The first hearing immediately showed that agreeing on ways to amend Section 512 would be the more difficult of the two tasks. One of the authors of the DMCA, Steven J. Metalitz, testified to say that the problem with the copyright takedown notice system is that it was designed to tackle a low volume of complaints and be handled by humans – while in the meantime, due to the huge growth of online content and real or alleged copyright infringement, the process has been automated.

Metalitz says the platforms are suffering because they can’t act quickly enough to remove all contested content and make sure they maintain their safe harbor status. His solution? “Look into voluntary arrangements between copyright holders and service providers, such as licensing and other mechanisms, that can help to mitigate and manage online infringement, perhaps underpinned by changes in the law,” TorretFreak writes.

However, Sandra Aistairs, a director at the Center For Protection of Intellectual Property wants an even more aggressive approach that what is implemented now, and finds inspiration in EU’s controversial Copyright Directive and its Article 17, i.e., the upload filter requirement.
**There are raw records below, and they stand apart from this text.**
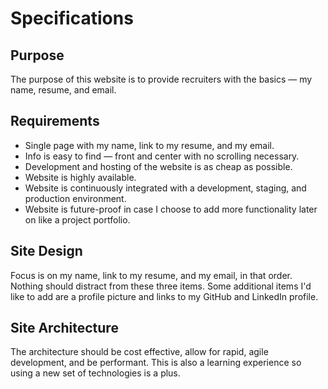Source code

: # Specifications

## Purpose
The purpose of this website is to provide recruiters with the basics — my name, resume, and email.

## Requirements
- Single page with my name, link to my resume, and my email.
- Info is easy to find — front and center with no scrolling necessary.
- Development and hosting of the website is as cheap as possible.
- Website is highly available.
- Website is continuously integrated with a development, staging, and production environment.
- Website is future-proof in case I choose to add more functionality later on like a project portfolio.

## Site Design
Focus is on my name, link to my resume, and my email, in that order.
Nothing should distract from these three items.
Some additional items I'd like to add are a profile picture and links to my GitHub and LinkedIn profile.

## Site Architecture
The architecture should be cost effective, allow for rapid, agile development, and be performant.
This is also a learning experience so using a new set of technologies is a plus.
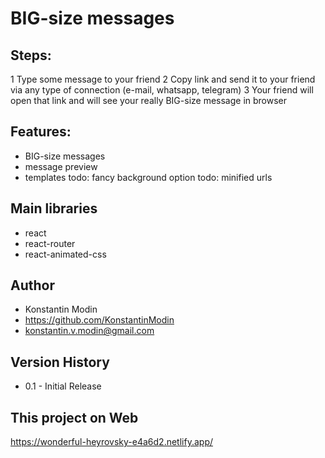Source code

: # BIG-size messages

## Steps:

1 Type some message to your friend
2 Copy link and send it to your friend via any type of connection (e-mail, whatsapp, telegram)
3 Your friend will open that link and will see your really BIG-size message in browser

## Features:

-   BIG-size messages
-   message preview
-   templates
    todo: fancy background option
    todo: minified urls

## Main libraries

-   react
-   react-router
-   react-animated-css

## Author

-   Konstantin Modin
-   https://github.com/KonstantinModin
-   konstantin.v.modin@gmail.com

## Version History

-   0.1 - Initial Release

## This project on Web

https://wonderful-heyrovsky-e4a6d2.netlify.app/
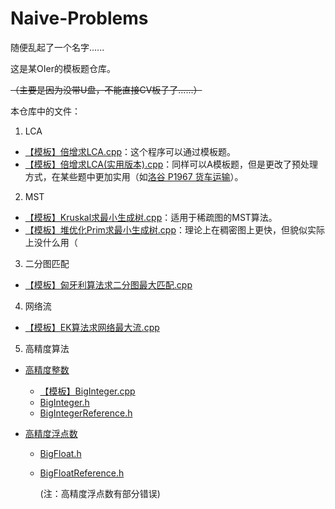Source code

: # Naive-Problems

随便乱起了一个名字......

这是某OIer的模板题仓库。

~~（主要是因为没带U盘，不能直接CV板子了......）~~

本仓库中的文件：

1. LCA
  - [【模板】倍增求LCA.cpp](https://github.com/SocialZxy/Naive-Problems/blob/master/LCA/%E3%80%90%E6%A8%A1%E6%9D%BF%E3%80%91%E5%80%8D%E5%A2%9E%E6%B1%82LCA.cpp)：这个程序可以通过模板题。
  - [【模板】倍增求LCA(实用版本).cpp](https://github.com/SocialZxy/Naive-Problems/blob/master/LCA/%E3%80%90%E6%A8%A1%E6%9D%BF%E3%80%91%E5%80%8D%E5%A2%9E%E6%B1%82LCA(%E5%AE%9E%E7%94%A8%E7%89%88%E6%9C%AC).cpp)：同样可以A模板题，但是更改了预处理方式，在某些题中更加实用（如[洛谷 P1967 货车运输](https://www.luogu.org/problemnew/show/P1967)）。
2. MST
  - [【模板】Kruskal求最小生成树.cpp](https://github.com/SocialZxy/Naive-Problems/blob/master/MST/%E3%80%90%E6%A8%A1%E6%9D%BF%E3%80%91Kruskal%E6%B1%82%E6%9C%80%E5%B0%8F%E7%94%9F%E6%88%90%E6%A0%91.cpp)：适用于稀疏图的MST算法。
  - [【模板】堆优化Prim求最小生成树.cpp](https://github.com/SocialZxy/Naive-Problems/blob/master/MST/%E3%80%90%E6%A8%A1%E6%9D%BF%E3%80%91%E5%A0%86%E4%BC%98%E5%8C%96Prim%E6%B1%82%E6%9C%80%E5%B0%8F%E7%94%9F%E6%88%90%E6%A0%91.cpp)：理论上在稠密图上更快，但貌似实际上没什么用（

3. 二分图匹配
  - [【模板】匈牙利算法求二分图最大匹配.cpp](https://github.com/SocialZxy/Naive-Problems/blob/master/%E4%BA%8C%E5%88%86%E5%9B%BE%E5%8C%B9%E9%85%8D/%E3%80%90%E6%A8%A1%E6%9D%BF%E3%80%91%E5%8C%88%E7%89%99%E5%88%A9%E7%AE%97%E6%B3%95%E6%B1%82%E4%BA%8C%E5%88%86%E5%9B%BE%E6%9C%80%E5%A4%A7%E5%8C%B9%E9%85%8D.cpp) 

4. 网络流
  - [【模板】EK算法求网络最大流.cpp](https://github.com/SocialZxy/Naive-Problems/blob/master/%E7%BD%91%E7%BB%9C%E6%B5%81/%E3%80%90%E6%A8%A1%E6%9D%BF%E3%80%91EK%E7%AE%97%E6%B3%95%E6%B1%82%E7%BD%91%E7%BB%9C%E6%9C%80%E5%A4%A7%E6%B5%81.cpp) 

5. 高精度算法

- [高精度整数](https://github.com/SocialZxy/Naive-Problems/blob/master/%E9%AB%98%E7%B2%BE%E5%BA%A6/%E9%AB%98%E7%B2%BE%E5%BA%A6%E6%95%B4%E6%95%B0/)

  - [【模板】BigInteger.cpp](https://github.com/SocialZxy/Naive-Problems/blob/master/%E9%AB%98%E7%B2%BE%E5%BA%A6/%E9%AB%98%E7%B2%BE%E5%BA%A6%E6%95%B4%E6%95%B0/%E3%80%90%E6%A8%A1%E6%9D%BF%E3%80%91BigInteger.cpp)
  - [BigInteger.h](https://github.com/SocialZxy/Naive-Problems/blob/master/%E9%AB%98%E7%B2%BE%E5%BA%A6/%E9%AB%98%E7%B2%BE%E5%BA%A6%E6%95%B4%E6%95%B0/BigInteger.h)
  - [BigIntegerReference.h](https://github.com/SocialZxy/Naive-Problems/blob/master/%E9%AB%98%E7%B2%BE%E5%BA%A6/%E9%AB%98%E7%B2%BE%E5%BA%A6%E6%95%B4%E6%95%B0/BigIntegerReference.h)

- [高精度浮点数](https://github.com/SocialZxy/Naive-Problems/blob/master/%E9%AB%98%E7%B2%BE%E5%BA%A6/%E9%AB%98%E7%B2%BE%E5%BA%A6%E6%B5%AE%E7%82%B9%E6%95%B0/)

  - [BigFloat.h](https://github.com/SocialZxy/Naive-Problems/blob/master/%E9%AB%98%E7%B2%BE%E5%BA%A6/%E9%AB%98%E7%B2%BE%E5%BA%A6%E6%B5%AE%E7%82%B9%E6%95%B0/BigFloat.h)

  - [BigFloatReference.h](https://github.com/SocialZxy/Naive-Problems/blob/master/%E9%AB%98%E7%B2%BE%E5%BA%A6/%E9%AB%98%E7%B2%BE%E5%BA%A6%E6%B5%AE%E7%82%B9%E6%95%B0/BigFloatReference.h)

    (注：高精度浮点数有部分错误)


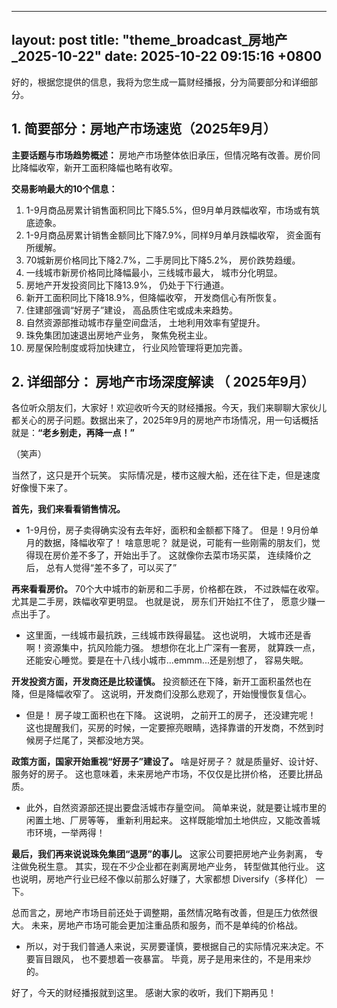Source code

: 
--- 
layout: post
title: "theme_broadcast_房地产_2025-10-22"
date: 2025-10-22 09:15:16 +0800
--- 

好的，根据您提供的信息，我将为您生成一篇财经播报，分为简要部分和详细部分。

## 1. 简要部分：房地产市场速览（2025年9月）

**主要话题与市场趋势概述：** 房地产市场整体依旧承压，但情况略有改善。房价同比降幅收窄，新开工面积降幅也略有收窄。

**交易影响最大的10个信息：**

1.  1-9月商品房累计销售面积同比下降5.5%，但9月单月跌幅收窄，市场或有筑底迹象。
2.  1-9月商品房累计销售金额同比下降7.9%，同样9月单月跌幅收窄， 资金面有所缓解。
3.  70城新房价格同比下降2.7%，二手房同比下降5.2%， 房价跌势趋缓。
4.  一线城市新房价格同比降幅最小，三线城市最大， 城市分化明显。
5.  房地产开发投资同比下降13.9%， 仍处于下行通道。
6.  新开工面积同比下降18.9%，但降幅收窄， 开发商信心有所恢复。
7.  住建部强调“好房子”建设， 高品质住宅或成未来趋势。
8.  自然资源部推动城市存量空间盘活， 土地利用效率有望提升。
9.  珠免集团加速退出房地产业务， 聚焦免税主业。
10. 房屋保险制度或将加快建立， 行业风险管理将更加完善。

## 2. 详细部分： 房地产市场深度解读 （ 2025年9月）

各位听众朋友们，大家好！欢迎收听今天的财经播报。今天，我们来聊聊大家伙儿都关心的房子问题。数据出来了，2025年9月的房地产市场情况，用一句话概括就是：**“老乡别走，再降一点！”**

（笑声）

当然了，这只是开个玩笑。 实际情况是，楼市这艘大船，还在往下走，但是速度好像慢下来了。

**首先，我们来看看销售情况。**

*   1-9月份，房子卖得确实没有去年好，面积和金额都下降了。 但是！9月份单月的数据，降幅收窄了！ 啥意思呢？ 就是说，可能有一些刚需的朋友们，觉得现在房价差不多了，开始出手了。 这就像你去菜市场买菜， 连续降价之后， 总有人觉得“差不多了，可以买了”

**再来看看房价。** 70个大中城市的新房和二手房，价格都在跌， 不过跌幅在收窄。尤其是二手房，跌幅收窄更明显。 也就是说， 房东们开始扛不住了， 愿意少赚一点出手了。

*   这里面，一线城市最抗跌，三线城市跌得最猛。 这也说明， 大城市还是香啊！资源集中，抗风险能力强。 想想你在北上广深有一套房， 就算跌一点， 还能安心睡觉。要是在十八线小城市...emmm...还是别想了， 容易失眠。

**开发投资方面，开发商还是比较谨慎。** 投资额还在下降，新开工面积虽然也在降，但是降幅收窄了。 这说明，开发商们没那么悲观了，开始慢慢恢复信心。

*   但是！ 房子竣工面积也在下降。 这说明， 之前开工的房子， 还没建完呢！ 这也提醒我们，买房的时候，一定要擦亮眼睛，选择靠谱的开发商，不然到时候房子烂尾了，哭都没地方哭。

**政策方面，国家开始重视“好房子”建设了。** 啥是好房子？ 就是质量好、设计好、服务好的房子。 这也意味着，未来房地产市场，不仅仅是比拼价格， 还要比拼品质。

*   此外，自然资源部还提出要盘活城市存量空间。 简单来说，就是要让城市里的闲置土地、厂房等等， 重新利用起来。 这样既能增加土地供应，又能改善城市环境，一举两得！

**最后，我们再来说说珠免集团“退房”的事儿。** 这家公司要把房地产业务剥离， 专注做免税生意。 其实，现在不少企业都在剥离房地产业务， 转型做其他行业。 这也说明，房地产行业已经不像以前那么好赚了，大家都想 Diversify（多样化） 一下。

总而言之，房地产市场目前还处于调整期，虽然情况略有改善，但是压力依然很大。 未来，房地产市场可能会更加注重品质和服务，而不是单纯的价格战。

*   所以，对于我们普通人来说，买房要谨慎，要根据自己的实际情况来决定。不要盲目跟风， 也不要想着一夜暴富。 毕竟，房子是用来住的，不是用来炒的。

好了，今天的财经播报就到这里。 感谢大家的收听，我们下期再见！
Harvard Law School Professor Rebecca Tushnet, on the other hand, said that only giants have to deal with extremely high levels of DMCA notices, and that changing the DMCA to introduce filters would undermine smaller players who wouldn’t be able to afford the technology.

“While market pressures and business decisions have led a few large sites like YouTube to more filter-based systems, it is important not to treat YouTube as a model for the internet at large – unless the only online service we want to survive is YouTube,” Tushnet said.